* [Problem] Take each line of the entries below that contains "series" and copy it.
**** Dataset content
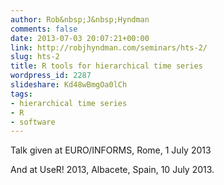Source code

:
 ```yaml
---
author: Rob&nbsp;J&nbsp;Hyndman
comments: false
date: 2013-07-03 20:07:21+00:00
link: http://robjhyndman.com/seminars/hts-2/
slug: hts-2
title: R tools for hierarchical time series
wordpress_id: 2287
slideshare: Kd48wBmgOa0lCh
tags:
- hierarchical time series
- R
- software
---
```


Talk given at EURO/INFORMS, Rome, 1 July 2013

And at UseR! 2013, Albacete, Spain, 10 July 2013.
********
* [Answer box]
title: R tools for hierarchical time series
- hierarchical time series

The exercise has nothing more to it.